Dopo la prima sfavillante edizione del Pomezia light Festival organizzata lo scorso anno da Opificio in collaborazione con il Comune (ventimila presenze in tre giorni, 14 opere e 30 artisti coinvolti, e 4 masterclass con esperti), che ha riunito giovani artisti, organizzatori, progettisti per lavorare insieme a un’idea nuova di città su cui puntare anche per sviluppare una diversa economia del territorio, quest’anno il Festival (che aveva anche un significativo titolo: Smart city) ha ripetuto se non addirittura aumentato, il numero di spettatori e il consenso generale all’evento artistico. Prova della riuscita dell’evento è anche l’attenzione di tantissimi giornali e media sull’evento.
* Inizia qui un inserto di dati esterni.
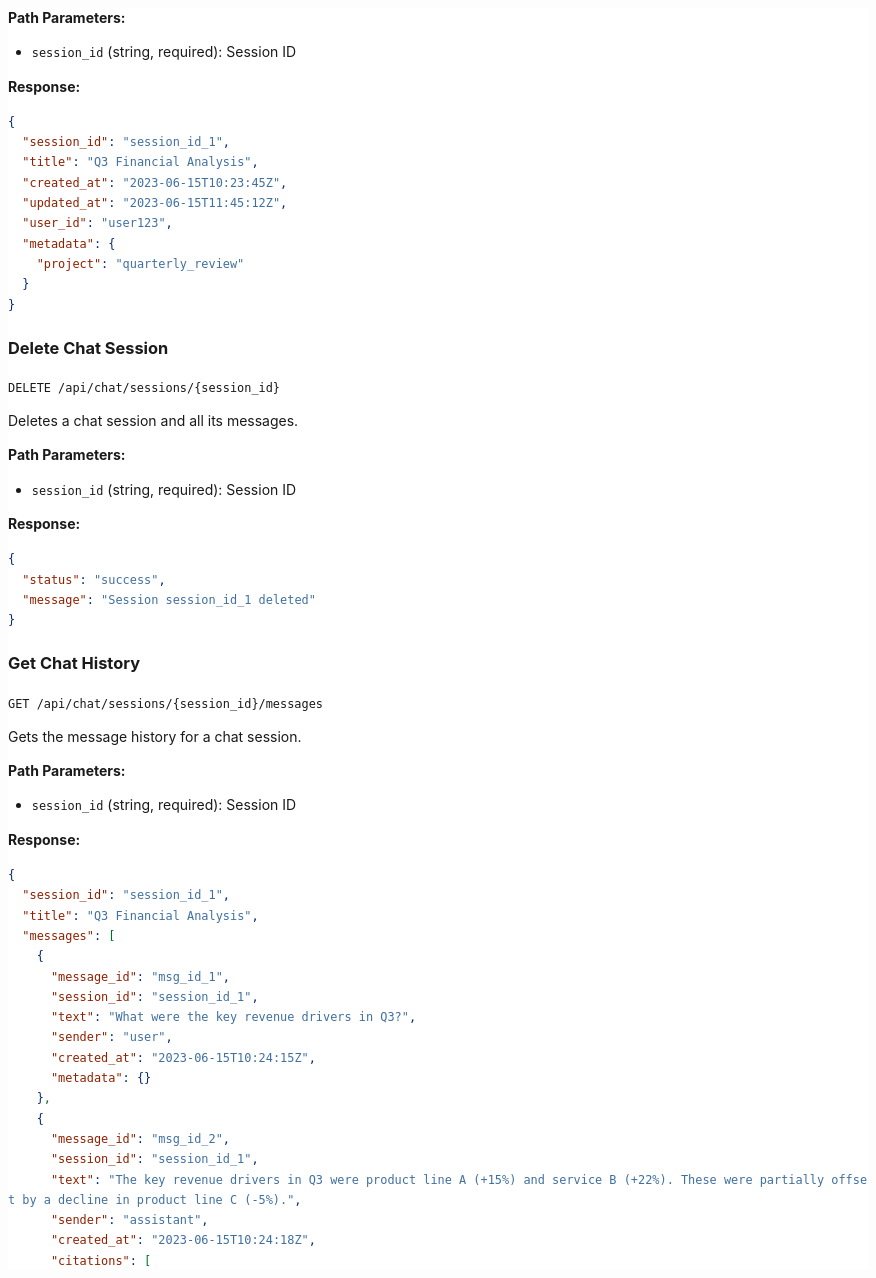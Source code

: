 **Path Parameters:**
- `session_id` (string, required): Session ID

**Response:**
```json
{
  "session_id": "session_id_1",
  "title": "Q3 Financial Analysis",
  "created_at": "2023-06-15T10:23:45Z",
  "updated_at": "2023-06-15T11:45:12Z",
  "user_id": "user123",
  "metadata": {
    "project": "quarterly_review"
  }
}
```

### Delete Chat Session

```
DELETE /api/chat/sessions/{session_id}
```

Deletes a chat session and all its messages.

**Path Parameters:**
- `session_id` (string, required): Session ID

**Response:**
```json
{
  "status": "success",
  "message": "Session session_id_1 deleted"
}
```

### Get Chat History

```
GET /api/chat/sessions/{session_id}/messages
```

Gets the message history for a chat session.

**Path Parameters:**
- `session_id` (string, required): Session ID

**Response:**
```json
{
  "session_id": "session_id_1",
  "title": "Q3 Financial Analysis",
  "messages": [
    {
      "message_id": "msg_id_1",
      "session_id": "session_id_1",
      "text": "What were the key revenue drivers in Q3?",
      "sender": "user",
      "created_at": "2023-06-15T10:24:15Z",
      "metadata": {}
    },
    {
      "message_id": "msg_id_2",
      "session_id": "session_id_1",
      "text": "The key revenue drivers in Q3 were product line A (+15%) and service B (+22%). These were partially offset by a decline in product line C (-5%).",
      "sender": "assistant",
      "created_at": "2023-06-15T10:24:18Z",
      "citations": [
```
Pomezia Light Festival si colloca così tra i primissimi festival di luci italiani e sale sul podio principale per la qualità dei progetti artistici selezionati e per la comunicazione dell’evento. Opificio ha voluto estendere anche ai ragazzi delle scuole superiori la possibilità di fare esperienza di cinema, video e fotografia coinvolgendoli a documentare le tre giornate di Festival e dedicando loro giornate di studio con esperti del settore. I risultati si vedono sui social: le immagini del festival fanno capolino ovunque, sparse tra instagram e twitter. Nella serata di apertura del venerdì 21 settembre e nella sera di sabato e domenica, un mare di persone ha letteralmente invaso Pomezia: le luci si sono accese alle 21.30 con il videomapping sulla Torre scandito da un ricordo dell’incendio storico dell’edificio e da grafiche 2D e 3D davvero di impatto.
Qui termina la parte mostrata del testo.